▸ What to produce
When a line below contains the string "will", show that line.

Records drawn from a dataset
^^^^^^^^^^^^^^^^

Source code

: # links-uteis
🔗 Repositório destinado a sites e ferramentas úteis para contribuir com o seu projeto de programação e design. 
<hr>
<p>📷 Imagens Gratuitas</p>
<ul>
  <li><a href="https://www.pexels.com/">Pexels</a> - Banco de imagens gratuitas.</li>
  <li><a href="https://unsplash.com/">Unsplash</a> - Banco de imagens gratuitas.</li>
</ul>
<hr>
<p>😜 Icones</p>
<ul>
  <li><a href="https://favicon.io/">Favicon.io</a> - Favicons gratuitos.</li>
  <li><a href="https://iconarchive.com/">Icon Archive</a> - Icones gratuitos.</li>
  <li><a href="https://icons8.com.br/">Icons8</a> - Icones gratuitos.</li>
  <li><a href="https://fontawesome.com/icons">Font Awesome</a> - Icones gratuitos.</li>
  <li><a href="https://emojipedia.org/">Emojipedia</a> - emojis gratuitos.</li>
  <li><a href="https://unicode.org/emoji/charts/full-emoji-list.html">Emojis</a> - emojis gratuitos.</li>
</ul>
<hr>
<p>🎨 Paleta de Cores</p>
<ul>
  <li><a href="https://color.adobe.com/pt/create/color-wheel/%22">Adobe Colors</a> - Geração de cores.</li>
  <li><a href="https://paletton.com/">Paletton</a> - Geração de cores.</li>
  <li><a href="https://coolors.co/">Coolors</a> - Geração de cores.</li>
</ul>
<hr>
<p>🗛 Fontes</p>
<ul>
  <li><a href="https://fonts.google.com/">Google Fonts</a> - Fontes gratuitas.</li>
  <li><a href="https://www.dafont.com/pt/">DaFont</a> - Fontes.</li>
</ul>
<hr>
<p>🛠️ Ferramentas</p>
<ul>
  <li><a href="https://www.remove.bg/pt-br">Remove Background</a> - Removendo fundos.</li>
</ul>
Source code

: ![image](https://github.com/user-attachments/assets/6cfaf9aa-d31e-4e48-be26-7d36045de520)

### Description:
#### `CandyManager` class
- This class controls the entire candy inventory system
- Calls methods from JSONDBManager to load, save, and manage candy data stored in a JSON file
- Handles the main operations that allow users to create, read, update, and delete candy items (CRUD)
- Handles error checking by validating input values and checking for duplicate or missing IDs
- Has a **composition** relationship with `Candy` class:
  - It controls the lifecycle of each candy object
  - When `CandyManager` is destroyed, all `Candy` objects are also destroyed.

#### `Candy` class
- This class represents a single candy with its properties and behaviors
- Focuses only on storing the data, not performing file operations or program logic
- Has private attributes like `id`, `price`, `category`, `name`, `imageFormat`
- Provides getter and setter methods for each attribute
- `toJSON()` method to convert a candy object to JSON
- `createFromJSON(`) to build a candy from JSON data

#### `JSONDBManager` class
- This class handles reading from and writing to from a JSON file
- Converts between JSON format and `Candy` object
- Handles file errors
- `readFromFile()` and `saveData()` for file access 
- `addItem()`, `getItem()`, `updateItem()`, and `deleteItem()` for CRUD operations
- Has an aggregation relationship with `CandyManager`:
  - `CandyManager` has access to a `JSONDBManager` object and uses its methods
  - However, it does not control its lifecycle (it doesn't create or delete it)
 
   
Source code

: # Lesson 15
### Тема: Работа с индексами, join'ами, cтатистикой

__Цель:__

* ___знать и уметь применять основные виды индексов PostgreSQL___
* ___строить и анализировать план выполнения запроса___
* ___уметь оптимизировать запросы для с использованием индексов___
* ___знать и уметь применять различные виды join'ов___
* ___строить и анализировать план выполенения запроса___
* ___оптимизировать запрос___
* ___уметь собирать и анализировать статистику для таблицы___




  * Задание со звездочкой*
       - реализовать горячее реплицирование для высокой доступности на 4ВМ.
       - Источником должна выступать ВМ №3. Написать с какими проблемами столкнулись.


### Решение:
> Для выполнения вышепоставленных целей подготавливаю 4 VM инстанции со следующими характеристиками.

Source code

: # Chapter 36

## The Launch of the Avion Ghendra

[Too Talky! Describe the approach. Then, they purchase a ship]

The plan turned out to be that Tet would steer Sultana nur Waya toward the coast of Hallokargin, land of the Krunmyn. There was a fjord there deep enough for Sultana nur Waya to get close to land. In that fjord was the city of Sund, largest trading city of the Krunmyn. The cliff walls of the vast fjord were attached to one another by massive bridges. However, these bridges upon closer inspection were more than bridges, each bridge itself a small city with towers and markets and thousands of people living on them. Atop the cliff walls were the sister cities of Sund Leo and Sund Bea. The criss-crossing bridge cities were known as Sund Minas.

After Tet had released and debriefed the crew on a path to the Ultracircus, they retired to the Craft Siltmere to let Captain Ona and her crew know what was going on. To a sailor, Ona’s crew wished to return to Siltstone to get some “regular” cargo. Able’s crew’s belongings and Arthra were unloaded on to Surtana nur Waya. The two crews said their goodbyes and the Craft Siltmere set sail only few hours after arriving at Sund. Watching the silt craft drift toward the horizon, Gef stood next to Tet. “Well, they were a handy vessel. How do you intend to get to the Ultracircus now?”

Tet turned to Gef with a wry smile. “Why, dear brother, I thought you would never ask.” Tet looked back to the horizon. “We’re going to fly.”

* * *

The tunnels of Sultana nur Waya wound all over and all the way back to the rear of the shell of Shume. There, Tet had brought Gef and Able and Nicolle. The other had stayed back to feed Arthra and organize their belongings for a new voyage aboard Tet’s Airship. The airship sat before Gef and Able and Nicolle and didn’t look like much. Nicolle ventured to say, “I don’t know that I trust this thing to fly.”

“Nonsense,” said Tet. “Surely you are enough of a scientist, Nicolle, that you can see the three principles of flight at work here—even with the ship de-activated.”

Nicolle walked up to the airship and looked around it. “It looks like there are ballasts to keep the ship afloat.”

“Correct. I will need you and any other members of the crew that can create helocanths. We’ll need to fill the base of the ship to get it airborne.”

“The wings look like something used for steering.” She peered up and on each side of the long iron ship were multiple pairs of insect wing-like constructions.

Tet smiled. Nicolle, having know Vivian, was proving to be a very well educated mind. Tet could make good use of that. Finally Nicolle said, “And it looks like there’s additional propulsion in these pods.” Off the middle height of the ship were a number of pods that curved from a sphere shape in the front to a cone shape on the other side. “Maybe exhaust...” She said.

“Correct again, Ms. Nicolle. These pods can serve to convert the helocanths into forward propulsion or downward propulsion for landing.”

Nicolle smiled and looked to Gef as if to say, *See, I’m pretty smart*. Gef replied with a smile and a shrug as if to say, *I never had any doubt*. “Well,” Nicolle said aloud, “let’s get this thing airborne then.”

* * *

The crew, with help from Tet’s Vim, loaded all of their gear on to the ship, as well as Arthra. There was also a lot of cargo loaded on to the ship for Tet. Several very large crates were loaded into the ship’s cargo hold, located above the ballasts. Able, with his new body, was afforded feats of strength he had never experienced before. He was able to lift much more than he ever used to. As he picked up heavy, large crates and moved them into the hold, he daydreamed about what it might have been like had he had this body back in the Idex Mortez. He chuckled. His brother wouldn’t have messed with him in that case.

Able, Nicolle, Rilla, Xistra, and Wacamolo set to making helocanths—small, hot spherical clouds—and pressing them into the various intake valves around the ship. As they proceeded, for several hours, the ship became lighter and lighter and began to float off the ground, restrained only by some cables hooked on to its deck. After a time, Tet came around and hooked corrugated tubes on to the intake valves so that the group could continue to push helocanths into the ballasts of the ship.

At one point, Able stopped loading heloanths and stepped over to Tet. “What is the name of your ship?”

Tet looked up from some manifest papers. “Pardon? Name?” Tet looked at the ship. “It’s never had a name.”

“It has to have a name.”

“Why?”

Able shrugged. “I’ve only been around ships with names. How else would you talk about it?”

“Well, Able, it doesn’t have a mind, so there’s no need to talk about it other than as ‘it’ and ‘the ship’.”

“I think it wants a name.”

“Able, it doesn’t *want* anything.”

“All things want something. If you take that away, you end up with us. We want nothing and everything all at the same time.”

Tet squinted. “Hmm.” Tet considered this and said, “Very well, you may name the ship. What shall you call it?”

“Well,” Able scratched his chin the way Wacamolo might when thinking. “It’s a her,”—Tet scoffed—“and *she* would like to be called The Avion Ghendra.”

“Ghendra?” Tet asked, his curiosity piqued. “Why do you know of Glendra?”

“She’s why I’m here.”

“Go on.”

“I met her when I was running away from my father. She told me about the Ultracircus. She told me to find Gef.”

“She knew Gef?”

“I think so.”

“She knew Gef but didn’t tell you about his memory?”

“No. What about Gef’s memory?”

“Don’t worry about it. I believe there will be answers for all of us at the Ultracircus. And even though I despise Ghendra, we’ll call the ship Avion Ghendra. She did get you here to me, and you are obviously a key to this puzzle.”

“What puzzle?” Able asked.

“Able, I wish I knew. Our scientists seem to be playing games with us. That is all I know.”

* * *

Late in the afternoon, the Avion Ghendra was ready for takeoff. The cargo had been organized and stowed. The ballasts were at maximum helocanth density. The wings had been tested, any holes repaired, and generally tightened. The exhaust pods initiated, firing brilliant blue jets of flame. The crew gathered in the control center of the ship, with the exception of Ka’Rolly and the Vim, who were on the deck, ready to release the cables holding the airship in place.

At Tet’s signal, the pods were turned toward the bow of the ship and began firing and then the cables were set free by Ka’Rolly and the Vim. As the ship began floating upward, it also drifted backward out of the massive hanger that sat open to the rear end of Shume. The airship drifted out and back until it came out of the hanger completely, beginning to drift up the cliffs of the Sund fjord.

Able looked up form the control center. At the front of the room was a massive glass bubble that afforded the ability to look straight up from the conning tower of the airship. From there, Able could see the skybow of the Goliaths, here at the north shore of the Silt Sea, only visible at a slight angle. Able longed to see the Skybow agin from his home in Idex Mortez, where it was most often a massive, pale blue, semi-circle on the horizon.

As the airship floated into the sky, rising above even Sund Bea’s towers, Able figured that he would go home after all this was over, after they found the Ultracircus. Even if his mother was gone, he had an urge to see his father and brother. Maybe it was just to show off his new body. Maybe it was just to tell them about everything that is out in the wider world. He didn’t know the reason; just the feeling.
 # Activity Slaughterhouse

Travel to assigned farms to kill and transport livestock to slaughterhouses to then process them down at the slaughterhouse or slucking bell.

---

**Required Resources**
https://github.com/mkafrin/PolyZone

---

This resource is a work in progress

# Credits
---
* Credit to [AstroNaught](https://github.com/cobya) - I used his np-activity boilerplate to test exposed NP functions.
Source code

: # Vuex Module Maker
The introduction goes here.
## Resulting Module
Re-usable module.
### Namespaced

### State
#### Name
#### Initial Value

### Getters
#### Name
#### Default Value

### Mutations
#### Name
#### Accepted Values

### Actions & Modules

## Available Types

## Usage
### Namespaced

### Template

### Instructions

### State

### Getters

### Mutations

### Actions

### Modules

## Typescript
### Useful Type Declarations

^^^^^^^^^^^^^^^^

▸ Solution to this problem
“Correct. I will need you and any other members of the crew that can create helocanths. We’ll need to fill the base of the ship to get it airborne.”
“Don’t worry about it. I believe there will be answers for all of us at the Ultracircus. And even though I despise Ghendra, we’ll call the ship Avion Ghendra. She did get you here to me, and you are obviously a key to this puzzle.”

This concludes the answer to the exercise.